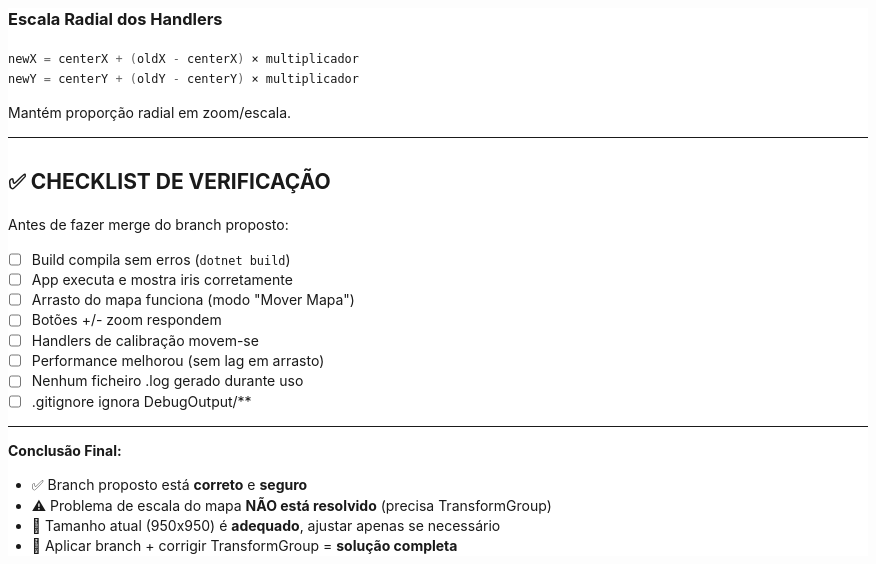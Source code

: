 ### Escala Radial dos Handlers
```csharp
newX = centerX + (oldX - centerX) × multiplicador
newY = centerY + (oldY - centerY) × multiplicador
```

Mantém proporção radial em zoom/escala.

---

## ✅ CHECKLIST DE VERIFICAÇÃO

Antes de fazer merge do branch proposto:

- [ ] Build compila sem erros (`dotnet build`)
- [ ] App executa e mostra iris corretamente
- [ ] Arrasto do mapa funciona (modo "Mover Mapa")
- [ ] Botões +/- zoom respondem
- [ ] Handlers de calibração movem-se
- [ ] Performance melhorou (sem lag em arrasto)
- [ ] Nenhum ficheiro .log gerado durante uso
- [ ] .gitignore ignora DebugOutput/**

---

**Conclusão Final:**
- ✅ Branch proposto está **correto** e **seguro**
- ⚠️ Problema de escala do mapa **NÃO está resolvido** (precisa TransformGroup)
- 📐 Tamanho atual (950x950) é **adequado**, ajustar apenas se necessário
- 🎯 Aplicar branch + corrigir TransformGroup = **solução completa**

* TASK DETAILS:
Give the lines exactly as they stand, from the line with "- ⚠️ Problema" through the end of the material.

* EXERCISE RESULT:
- ⚠️ Problema de escala do mapa **NÃO está resolvido** (precisa TransformGroup)
- 📐 Tamanho atual (950x950) é **adequado**, ajustar apenas se necessário
- 🎯 Aplicar branch + corrigir TransformGroup = **solução completa**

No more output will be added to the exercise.